* _Work request_: Your copy should hold only the lines from the one with "Word count >" to the one with "## 32. [🔥Family", both included, each exactly as it stands below, with no pictures.

* _Information_:
[Start of section]
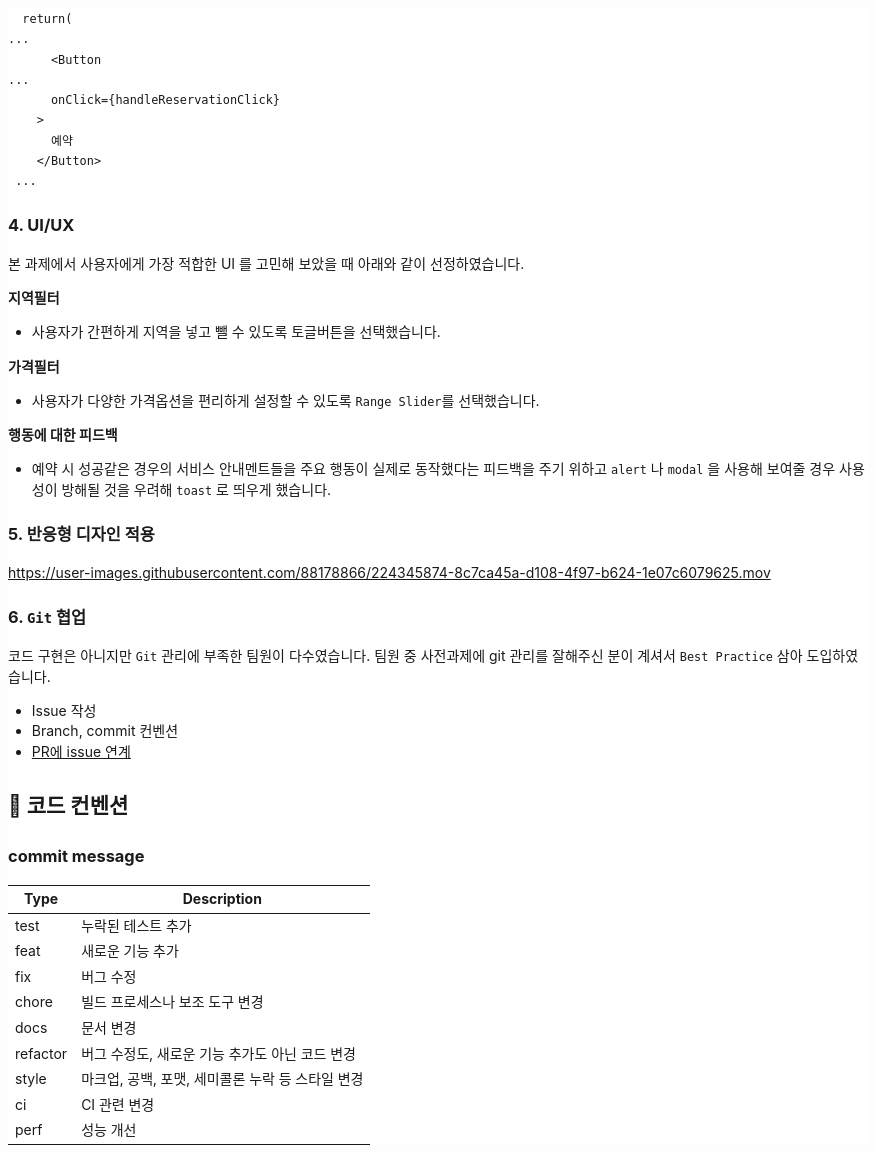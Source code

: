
 ```tsx
  return(
...
      <Button
...
      onClick={handleReservationClick}
    >
      예약
    </Button>
 ...

```
### 4. UI/UX
본 과제에서 사용자에게 가장 적합한 UI 를 고민해 보았을 때 아래와 같이 선정하였습니다.

**지역필터**
- 사용자가 간편하게 지역을 넣고 뺄 수 있도록 토글버튼을 선택했습니다.

**가격필터**
- 사용자가 다양한 가격옵션을 편리하게 설정할 수 있도록 `Range Slider`를 선택했습니다.

**행동에 대한 피드백**
- 예약 시 성공같은 경우의 서비스 안내멘트들을 주요 행동이 실제로 동작했다는 피드백을 주기 위하고 `alert` 나 `modal` 을 사용해 보여줄 경우 사용성이 방해될 것을 우려해 `toast` 로 띄우게 했습니다.

### 5. 반응형 디자인 적용



https://user-images.githubusercontent.com/88178866/224345874-8c7ca45a-d108-4f97-b624-1e07c6079625.mov


### 6. `Git` 협업
코드 구현은 아니지만 `Git` 관리에 부족한 팀원이 다수였습니다. 팀원 중 사전과제에 git 관리를 잘해주신 분이 계셔서 `Best Practice` 삼아 도입하였습니다.
- Issue 작성
- Branch, commit 컨벤션
- [PR에 issue 연계](https://docs.github.com/en/issues/tracking-your-work-with-issues/linking-a-pull-request-to-an-issue#linking-a-pull-request-to-an-issue-using-a-keyword)

## 👾 코드 컨벤션
### commit message

| Type | Description |
| --- | --- |
| test | 누락된 테스트 추가 |
| feat | 새로운 기능 추가 |
| fix | 버그 수정 |
| chore | 빌드 프로세스나 보조 도구 변경 |
| docs | 문서 변경 |
| refactor | 버그 수정도, 새로운 기능 추가도 아닌 코드 변경 |
| style | 마크업, 공백, 포맷, 세미콜론 누락 등 스타일 변경 |
| ci | CI 관련 변경 |
| perf | 성능 개선 |
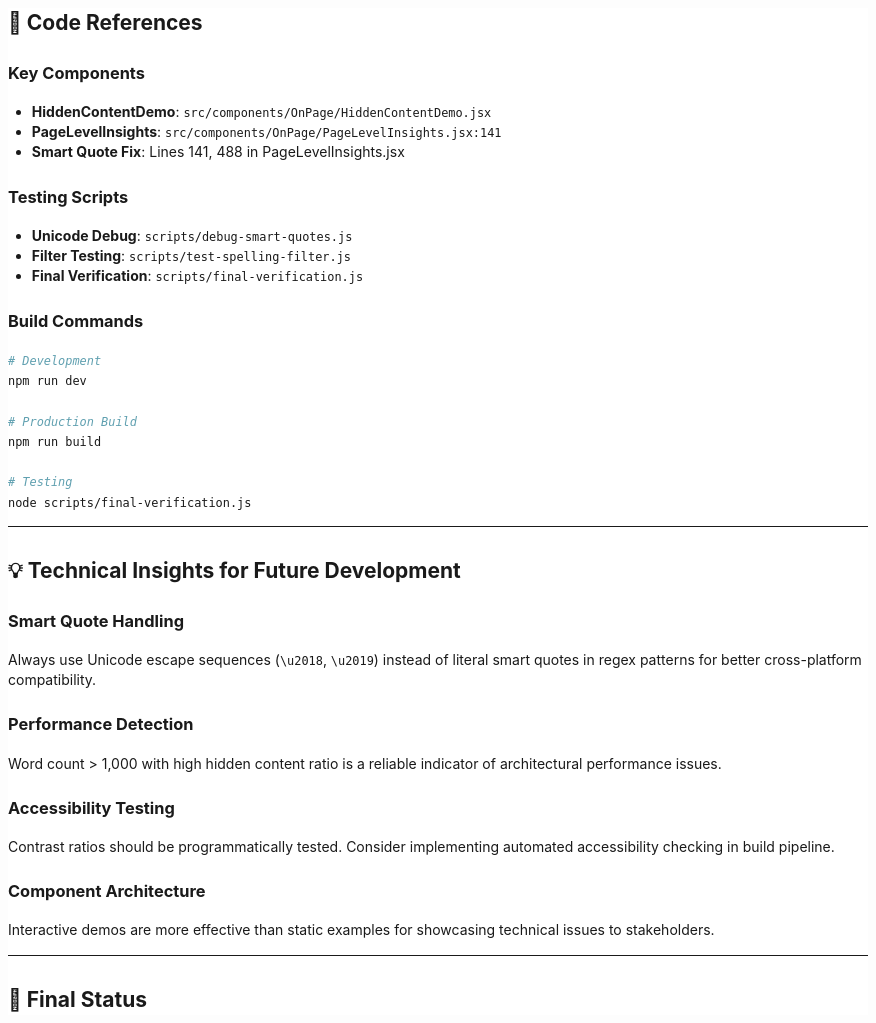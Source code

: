
## 📝 Code References

### Key Components
- **HiddenContentDemo**: `src/components/OnPage/HiddenContentDemo.jsx`
- **PageLevelInsights**: `src/components/OnPage/PageLevelInsights.jsx:141`
- **Smart Quote Fix**: Lines 141, 488 in PageLevelInsights.jsx

### Testing Scripts
- **Unicode Debug**: `scripts/debug-smart-quotes.js`
- **Filter Testing**: `scripts/test-spelling-filter.js`  
- **Final Verification**: `scripts/final-verification.js`

### Build Commands
```bash
# Development
npm run dev

# Production Build  
npm run build

# Testing
node scripts/final-verification.js
```

---

## 💡 Technical Insights for Future Development

### Smart Quote Handling
Always use Unicode escape sequences (`\u2018`, `\u2019`) instead of literal smart quotes in regex patterns for better cross-platform compatibility.

### Performance Detection
Word count > 1,000 with high hidden content ratio is a reliable indicator of architectural performance issues.

### Accessibility Testing
Contrast ratios should be programmatically tested. Consider implementing automated accessibility checking in build pipeline.

### Component Architecture
Interactive demos are more effective than static examples for showcasing technical issues to stakeholders.

---

## 🏁 Final Status
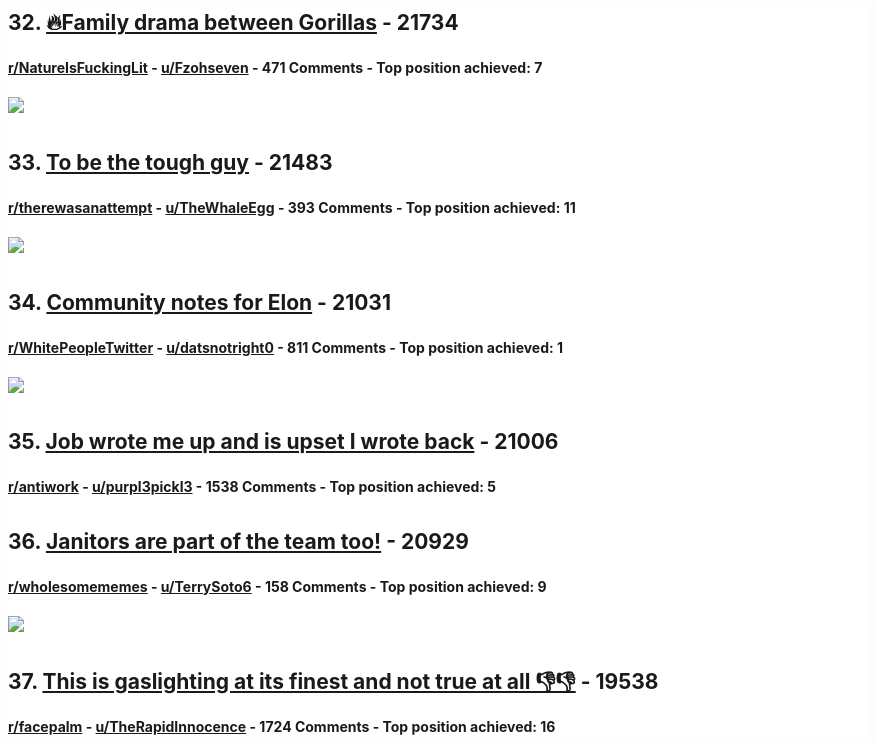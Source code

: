 ## 32. [🔥Family drama between Gorillas](http://reddit.com/r/NatureIsFuckingLit/comments/15uq5r9/family_drama_between_gorillas/) - 21734
#### [r/NatureIsFuckingLit](http://reddit.com/r/NatureIsFuckingLit) - [u/Fzohseven](http://reddit.com/u/Fzohseven) - 471 Comments - Top position achieved: 7

<a href="https://v.redd.it/57c4t4ybhwib1"><img src="https://b.thumbs.redditmedia.com/XIm5qd5gwVIRPLafMNcgsUrpx4MXQ2mM4eVEjGO8gBw.jpg"></img></a>

## 33. [To be the tough guy](http://reddit.com/r/therewasanattempt/comments/15umgir/to_be_the_tough_guy/) - 21483
#### [r/therewasanattempt](http://reddit.com/r/therewasanattempt) - [u/TheWhaleEgg](http://reddit.com/u/TheWhaleEgg) - 393 Comments - Top position achieved: 11

<a href="https://v.redd.it/3mq8coe7svib1"><img src="https://external-preview.redd.it/enA1czJ2MzdzdmliMdFv-8lJiD9DsF8FfeS4GCF8XebE68SpYQnnCNuZnlb3.png?width=140&amp;height=140&amp;crop=140:140,smart&amp;format=jpg&amp;v=enabled&amp;lthumb=true&amp;s=22ecd83278f113df12db8f7856e6580181d945fa"></img></a>

## 34. [Community notes for Elon](http://reddit.com/r/WhitePeopleTwitter/comments/15ux0i6/community_notes_for_elon/) - 21031
#### [r/WhitePeopleTwitter](http://reddit.com/r/WhitePeopleTwitter) - [u/datsnotright0](http://reddit.com/u/datsnotright0) - 811 Comments - Top position achieved: 1

<a href="https://i.redd.it/7wp3ts48txib1.jpg"><img src="https://a.thumbs.redditmedia.com/e2l2YUIPlJm_XwJ7VUgExkrYgNMeGNxF7UMO7wB04L0.jpg"></img></a>

## 35. [Job wrote me up and is upset I wrote back](http://reddit.com/r/antiwork/comments/15uhmkc/job_wrote_me_up_and_is_upset_i_wrote_back/) - 21006
#### [r/antiwork](http://reddit.com/r/antiwork) - [u/purpl3pickl3](http://reddit.com/u/purpl3pickl3) - 1538 Comments - Top position achieved: 5

## 36. [Janitors are part of the team too!](http://reddit.com/r/wholesomememes/comments/15ukpdf/janitors_are_part_of_the_team_too/) - 20929
#### [r/wholesomememes](http://reddit.com/r/wholesomememes) - [u/TerrySoto6](http://reddit.com/u/TerrySoto6) - 158 Comments - Top position achieved: 9

<a href="https://i.redd.it/ouqyorpr7j071.jpg"><img src="https://a.thumbs.redditmedia.com/4mmRSVAMUf9zBLibGBb7ogGaTyokT9XSlwoZ7Aqxho0.jpg"></img></a>

## 37. [This is gaslighting at its finest and not true at all 👎👎](http://reddit.com/r/facepalm/comments/15ufz5p/this_is_gaslighting_at_its_finest_and_not_true_at/) - 19538
#### [r/facepalm](http://reddit.com/r/facepalm) - [u/TheRapidInnocence](http://reddit.com/u/TheRapidInnocence) - 1724 Comments - Top position achieved: 16
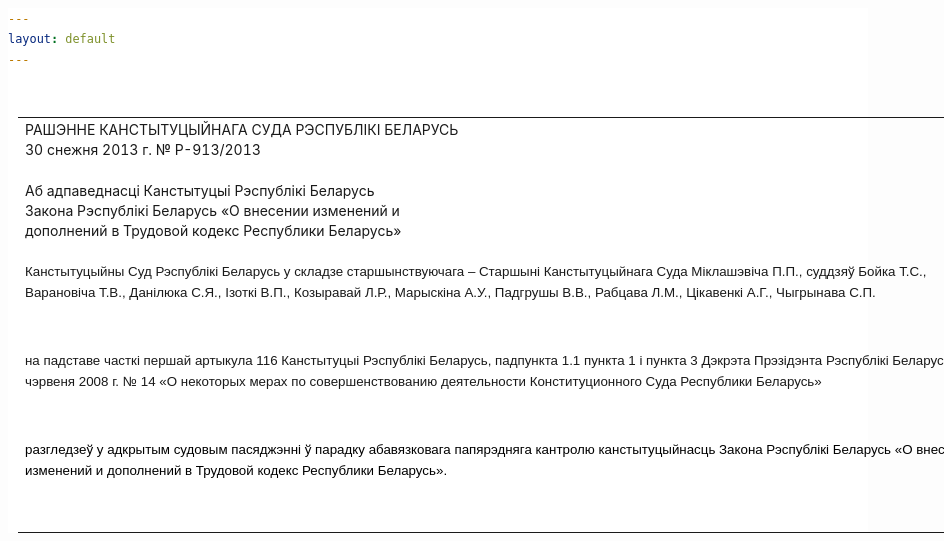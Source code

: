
 ```yaml
---
layout: default
---
```


<div style="margin: 0px auto; width: 1000px;">

<div id="flag">

 

</div>

<div id="fixedWidth">

<div id="body">

<div id="columnSpanned">

<div id="content" style="margin: 10px">

<table>
<colgroup>
<col style="width: 100%" />
</colgroup>
<tbody>
<tr class="odd">
<td><div data-align="center" style="text-transform: uppercase;">
Рашэнне Канстытуцыйнага Суда Рэспублікі Беларусь
</div>
<div data-align="center">
30 снежня 2013 г. № Р-913/2013
</div>
<div data-align="left" style="width: 400px; margin-top: 20px; margin-bottom: 20px;">
Аб адпаведнасці Канстытуцыі Рэспублікі Беларусь Закона Рэспублікі Беларусь «О внесении изменений и дополнений в Трудовой кодекс Республики Беларусь»
</div>
<p><span style="font-family: Arial; font-size: 10pt; mso-ansi-language: BE" lang="BE">Канстытуцыйны Суд Рэспублікі Беларусь у складзе старшынствуючага – Старшыні Канстытуцыйнага Суда Міклашэвіча П.П., суддзяў Бойка Т.С., Варановіча Т.В., Данілюка С.Я., Ізоткі </span><span style="font-family: Arial; font-size: 10pt">В</span><span style="font-family: Arial; font-size: 10pt; mso-ansi-language: BE" lang="BE">.П., Козыравай Л.Р., Марыскіна А.У., Падгрушы В.В., Рабцава Л.М., Цікавенкі А.Г., Чыгрынава С.П.</span></p>
<p><span style="font-family: Arial; font-size: 10pt; mso-ansi-language: BE" lang="BE"></span></p>
<p> </p>
<p><span style="font-family: Arial; font-size: 10pt">на падставе часткі перша</span><span style="font-family: Arial; font-size: 10pt; mso-ansi-language: BE" lang="BE">й</span><span style="font-family: Arial; font-size: 10pt"> артыкула 116 Канстытуцыі Рэспублікі Беларусь, падпункта 1.1 пункта 1 і пункта 3 Дэкрэта Прэзідэнта Рэспублікі Беларусь ад 26 чэрвеня 2008 г. № 14 «</span><span style="font-family: Arial; font-size: 10pt; mso-ansi-language: BE" lang="BE">О </span><span style="font-family: Arial; font-size: 10pt">некоторых мерах по совершенствованию деятельности Конституционного Суда Республики Беларусь» </span></p>
<p><span style="font-family: Arial; font-size: 10pt; mso-ansi-language: BE" lang="BE"></span></p>
<p> </p>
<p><span style="font-family: Arial; color: black; font-size: 10pt">разгледзеў у адкрытым судовым пасяджэнні ў парадку абавязковага папярэдняга кантролю канстытуцыйнасць Закона Рэспублікі Беларусь «О</span><span style="font-family: Arial; color: black; font-size: 10pt; mso-ansi-language: BE" lang="BE"> </span><span style="font-family: Arial; color: black; font-size: 10pt">внесении изменений и дополнений в </span><span style="font-family: Arial; color: black; font-size: 10pt; mso-ansi-language: BE" lang="BE">Трудовой кодекс</span><span style="font-family: Arial; color: black; font-size: 10pt"> Республики Беларусь».</span></p>
<p><span style="font-family: Arial; font-size: 10pt; mso-ansi-language: BE" lang="BE"></span></p>
<p> </p>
[End of section]
* _Written answer_:
Word count > 1,000 with high hidden content ratio is a reliable indicator of architectural performance issues.

### Accessibility Testing
Contrast ratios should be programmatically tested. Consider implementing automated accessibility checking in build pipeline.

### Component Architecture
Interactive demos are more effective than static examples for showcasing technical issues to stakeholders.

---

## 🏁 Final Status
Source code

: ## 32. [🔥Family drama between Gorillas](http://reddit.com/r/NatureIsFuckingLit/comments/15uq5r9/family_drama_between_gorillas/) - 21734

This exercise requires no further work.